There were no significant variations in concentrations of 32,34S, 56,57Fe, 63Cu and 66Zn when imaged as separate isotopes (data not shown). Fig. 1(e) clearly shows an increased 31P+/34S+ ratio in the peritumoural lymphoid tissue when compared with the metastatic tumour. Furthermore, the 31P+/34S+ ratio improved contrast between the melanoma and lymphoid cells, when compared with 31P+ images alone. Construction of 31P+/66Zn+ ratios (Fig. 1(f)) shows a slightly different perspective on the tumour boundary. The blue regions (relatively lower values) penetrated further into the peritumoural, apparently uninvolved, lymphoid tissue (determined from the H&E stain) than in the images of the 31P+ and the 31P+/34S+ ratio. These results suggest changes in biochemistry of the peritumoural lymphoid tissue that likely represents a response to the tumour.

Fig. 2 shows a 20× magnification of the tumour boundary overlaid with the corresponding 31P image. Clear evidence of metastatic melanoma was observed on the H&E stained section (the pale area in the upper right portion of the lymph node in Fig. (1b)) confirmed by immunohistochemistry. The boundary between healthy and cancerous cells correlated well with the changing intensities of 31P+, 31P+/34S+ and 31P+/66Zn+.


Overlaid 31P+ image and photomicrograph of lymph node showing boundary of normal and metastatic melanoma cells.
Fig. 2 Overlaid 31P+ image and photomicrograph of lymph node showing boundary of normal and metastatic melanoma cells.

Five further lymph nodes containing metastatic melanoma were imaged in a similar way and are shown in Fig. 3 and 4. The trends discussed above were confirmed in each of the samples. The central node in Fig. 3(a) displayed only a very small melanoma micrometastasis on the H&E stained section and elemental images clearly identified the presence of tumour cells. The heightened contrast between metastasis and non-tumourous normal lymphoid tissue in 31P+/66Zn+ images was confirmed as shown in Fig. 3 and 4.

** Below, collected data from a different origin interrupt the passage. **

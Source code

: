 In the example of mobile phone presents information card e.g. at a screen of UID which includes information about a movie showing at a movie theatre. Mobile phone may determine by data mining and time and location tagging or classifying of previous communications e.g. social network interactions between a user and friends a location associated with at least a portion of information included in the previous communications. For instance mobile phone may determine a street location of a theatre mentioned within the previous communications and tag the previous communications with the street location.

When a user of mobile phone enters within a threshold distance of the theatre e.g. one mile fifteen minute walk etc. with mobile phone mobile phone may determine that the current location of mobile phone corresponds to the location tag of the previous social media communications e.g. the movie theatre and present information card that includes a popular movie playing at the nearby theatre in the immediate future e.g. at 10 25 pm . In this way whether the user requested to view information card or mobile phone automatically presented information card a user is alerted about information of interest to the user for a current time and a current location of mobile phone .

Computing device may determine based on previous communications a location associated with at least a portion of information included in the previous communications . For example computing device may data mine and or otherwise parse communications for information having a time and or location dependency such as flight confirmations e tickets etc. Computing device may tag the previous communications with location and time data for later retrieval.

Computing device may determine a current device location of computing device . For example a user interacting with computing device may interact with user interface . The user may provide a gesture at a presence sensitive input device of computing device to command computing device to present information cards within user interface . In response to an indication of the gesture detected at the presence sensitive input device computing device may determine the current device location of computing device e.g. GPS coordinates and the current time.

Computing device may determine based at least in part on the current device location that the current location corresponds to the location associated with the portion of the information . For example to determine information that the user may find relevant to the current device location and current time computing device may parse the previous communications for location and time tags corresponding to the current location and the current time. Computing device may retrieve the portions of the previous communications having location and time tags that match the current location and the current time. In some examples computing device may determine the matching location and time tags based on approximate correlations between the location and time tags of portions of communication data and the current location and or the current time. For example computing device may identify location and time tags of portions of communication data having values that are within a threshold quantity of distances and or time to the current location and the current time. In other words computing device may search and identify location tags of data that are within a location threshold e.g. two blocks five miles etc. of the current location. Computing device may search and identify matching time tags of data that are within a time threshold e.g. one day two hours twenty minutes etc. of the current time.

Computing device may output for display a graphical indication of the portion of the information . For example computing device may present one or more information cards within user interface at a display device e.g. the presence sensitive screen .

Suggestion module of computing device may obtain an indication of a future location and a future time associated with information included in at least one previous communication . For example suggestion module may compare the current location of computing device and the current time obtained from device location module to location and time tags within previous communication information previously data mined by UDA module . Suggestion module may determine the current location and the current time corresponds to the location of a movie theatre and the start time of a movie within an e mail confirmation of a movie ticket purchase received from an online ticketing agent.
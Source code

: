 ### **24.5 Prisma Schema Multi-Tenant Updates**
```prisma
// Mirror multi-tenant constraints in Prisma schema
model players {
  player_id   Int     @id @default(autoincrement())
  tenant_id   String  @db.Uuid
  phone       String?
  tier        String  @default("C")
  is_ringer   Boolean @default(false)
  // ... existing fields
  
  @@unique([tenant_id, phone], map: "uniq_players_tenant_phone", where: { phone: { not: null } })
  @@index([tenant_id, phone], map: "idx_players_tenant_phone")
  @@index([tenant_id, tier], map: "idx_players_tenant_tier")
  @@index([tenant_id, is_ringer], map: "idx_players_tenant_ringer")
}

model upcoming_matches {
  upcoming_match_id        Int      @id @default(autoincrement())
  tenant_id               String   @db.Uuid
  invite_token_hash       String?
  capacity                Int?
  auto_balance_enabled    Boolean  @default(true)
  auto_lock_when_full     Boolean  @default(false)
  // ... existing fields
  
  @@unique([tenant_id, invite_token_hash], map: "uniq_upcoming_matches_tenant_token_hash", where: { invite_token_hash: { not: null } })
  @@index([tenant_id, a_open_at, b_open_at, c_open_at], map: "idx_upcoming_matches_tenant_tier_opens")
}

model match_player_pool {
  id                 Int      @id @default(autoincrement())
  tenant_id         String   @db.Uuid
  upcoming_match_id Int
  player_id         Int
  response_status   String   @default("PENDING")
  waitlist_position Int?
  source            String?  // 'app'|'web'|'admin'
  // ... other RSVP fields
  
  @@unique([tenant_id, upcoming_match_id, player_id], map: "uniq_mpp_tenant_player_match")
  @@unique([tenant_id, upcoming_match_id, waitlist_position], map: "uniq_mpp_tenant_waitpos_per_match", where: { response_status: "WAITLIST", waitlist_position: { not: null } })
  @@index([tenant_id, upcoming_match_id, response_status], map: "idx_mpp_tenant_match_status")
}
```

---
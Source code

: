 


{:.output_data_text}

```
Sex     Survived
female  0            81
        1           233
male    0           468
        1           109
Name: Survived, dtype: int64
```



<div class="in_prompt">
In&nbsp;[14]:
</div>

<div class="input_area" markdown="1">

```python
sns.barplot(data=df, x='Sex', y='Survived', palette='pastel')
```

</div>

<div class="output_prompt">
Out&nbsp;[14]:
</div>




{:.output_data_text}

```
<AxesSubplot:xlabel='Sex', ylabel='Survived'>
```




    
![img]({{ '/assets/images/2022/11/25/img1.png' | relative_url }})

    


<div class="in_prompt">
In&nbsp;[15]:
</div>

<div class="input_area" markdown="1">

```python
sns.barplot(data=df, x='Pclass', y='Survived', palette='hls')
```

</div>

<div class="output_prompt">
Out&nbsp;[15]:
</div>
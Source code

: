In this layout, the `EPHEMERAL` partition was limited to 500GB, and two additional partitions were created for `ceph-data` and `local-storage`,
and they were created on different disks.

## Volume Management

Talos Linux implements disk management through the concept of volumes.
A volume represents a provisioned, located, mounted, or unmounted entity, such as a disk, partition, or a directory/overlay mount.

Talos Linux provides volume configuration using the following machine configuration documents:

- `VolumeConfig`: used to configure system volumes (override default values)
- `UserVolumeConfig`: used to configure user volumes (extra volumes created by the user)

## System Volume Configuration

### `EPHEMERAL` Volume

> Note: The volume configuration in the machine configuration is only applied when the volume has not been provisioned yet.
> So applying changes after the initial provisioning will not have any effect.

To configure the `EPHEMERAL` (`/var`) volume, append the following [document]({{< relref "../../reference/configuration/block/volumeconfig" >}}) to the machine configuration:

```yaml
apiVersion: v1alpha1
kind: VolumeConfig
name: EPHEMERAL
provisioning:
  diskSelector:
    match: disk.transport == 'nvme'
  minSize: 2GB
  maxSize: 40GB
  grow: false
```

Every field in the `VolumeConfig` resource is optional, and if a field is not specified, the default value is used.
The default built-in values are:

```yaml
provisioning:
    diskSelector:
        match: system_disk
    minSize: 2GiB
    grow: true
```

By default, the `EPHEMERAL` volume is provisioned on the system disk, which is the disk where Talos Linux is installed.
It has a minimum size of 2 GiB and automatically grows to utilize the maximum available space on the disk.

Five lymph nodes, each partly involved by metastatic melanoma. (a) H&E stain, (b) 31P+ image, (c) 31P+/34S+ and (d) 31P+/66Zn+.
Fig. 3 Five lymph nodes, each partly involved by metastatic melanoma. (a) H&E stain, (b) 31P+ image, (c) 31P+/34S+ and (d) 31P+/66Zn+.

Lymph node partly replaced by metastatic melanoma. (a) H&E stain (the tumour cells represent the pale area involving the upper right portion of the lymph node), (b) 31P+ image, (c) 31P+/34S+ and (d) 31P+/66Zn+.
Fig. 4 Lymph node partly replaced by metastatic melanoma. (a) H&E stain (the tumour cells represent the pale area involving the upper right portion of the lymph node), (b) 31P+ image, (c) 31P+/34S+ and (d) 31P+/66Zn+.

Conclusions

Elemental bio-imaging was used to identify and map metastatic melanoma within single lymph nodes according to relative trace element concentrations. There was an excellent correlation between decreased relative phosphorus concentration and the presence of the tumour, which was confirmed by comparison with standard histopathology. Additionally, images of trace element ratios provided further visual information about malignancy within the nodes. With further refinement it may be possible to apply this method to very small lymph node samples, such as those obtained by fine needle biopsy, to determine whether they contain melanoma metastases. This could obviate the need for surgical excision biopsy and formal histopathology of lymph nodes and other tissues to determine whether they contain metastases and potentially may have a role in the diagnosis of primary tumours.